Ploidy indicates how the genome was treated in the analyses. All values match the ploidy of the primary assembly haplotype except maize, where the refgen_v5 was treated as diploid (to match both homeologs) in the multispecies run, but as haploid in the nested association mapping (NAM) founder population to track only meiotic homologs across the population. This parameterization is to match the phylogenetic position of the whole-genome duplication (WGD) in the terminal branch of the grass-wide analysis, but ancestral in the 26-NAM analysis.

Table 3

Comparison of GENESPACE setting performance.

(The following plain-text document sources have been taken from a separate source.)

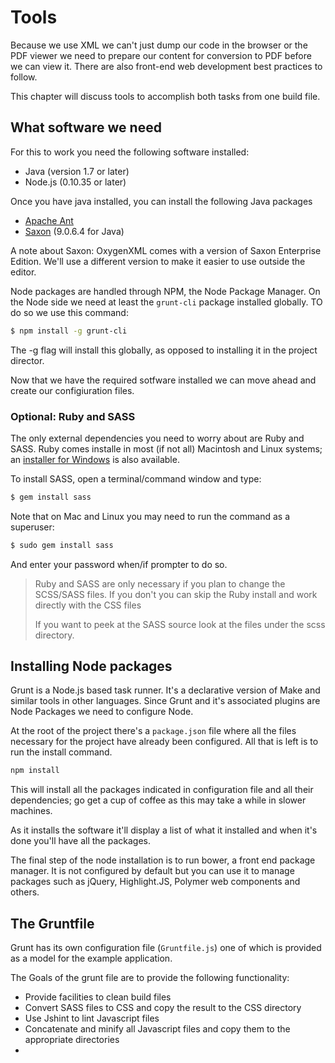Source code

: # Tools

Because we use XML we can't just dump our code in the browser or the PDF viewer we need to prepare our content for conversion to PDF before we can view it.  There are also front-end web development best practices to follow. 

This chapter will discuss tools to accomplish both tasks from one  build file. 

## What software we need

For this to work you need the following software installed:

* Java (version 1.7 or later)
* Node.js (0.10.35 or later)

Once you have java installed, you can install the following Java packages

* [Apache Ant](http://ant.apache.org/bindownload.cgi)
* [Saxon](http://sourceforge.net/projects/saxon/files/latest/download?source=files) (9.0.6.4 for Java)

A note about Saxon: OxygenXML comes with a version of Saxon Enterprise Edition. We'll use a different version to make it easier to use outside the editor. 

Node packages are handled through NPM, the Node Package Manager. On the Node side we need at least the `grunt-cli` package installed globally. TO do so we use this command:

```bash
$ npm install -g grunt-cli
```

The -g flag will install this globally, as opposed to installing it in the project director. 

Now that we have the required sotfware installed we can move ahead and create our configiuration files. 

### Optional: Ruby and SASS

The only external dependencies you need to worry about are Ruby and SASS. Ruby comes installe in most (if not all) Macintosh and Linux systems; an [installer for Windows](http://rubyinstaller.org/) is also available.

To install SASS, open a terminal/command window and type:

```bash
$ gem install sass
```

Note that on Mac and Linux you may need to run the command as a superuser:

```bash
$ sudo gem install sass
```

And enter your password when/if prompter to do so.

> Ruby and SASS are only necessary if you plan to change the SCSS/SASS files. If you don't you can skip the Ruby install and work directly with the CSS files
>
> If you want to peek at the SASS source look at the files under the scss directory. 

## Installing Node packages

Grunt is a Node.js based task runner. It's a declarative version of Make and similar tools in other languages. Since Grunt and it's associated plugins are Node Packages we need to configure Node. 

At the root of the project there's a `package.json` file where all the files necessary for the project have already been configured. All that is left is to run the install command. 

```bash
npm install
```

This will install all the packages indicated in configuration file and all their dependencies; go get a cup of coffee as this may take a while in slower machines.

As it installs the software it'll display a list of what it installed and when it's done you'll have all the packages. 

The final step of the node installation is to run bower, a front end package manager. It is not configured by default but you can use it to manage packages such as jQuery, Highlight.JS, Polymer web components and others.

## The Gruntfile

Grunt has its own configuration file (`Gruntfile.js`) one of which is provided as a model for the example application. 

The Goals of the grunt file are to provide the following functionality:

* Provide facilities to clean build files
* Convert SASS files to CSS and copy the result to the CSS directory
* Use Jshint to lint Javascript files
* Concatenate and minify all Javascript files and copy them to the appropriate directories
*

The mirrored ‘fast’ method significantly speeds up OrthoFinder runs by calling DIAMOND2 on each nonredundant pairwise combination of genomes. However, this approach is less sensitive than the default performance and is suggested for only closely related haploid genomes, as the recall of 2:2:2 OGs is less sensitive than the default specification.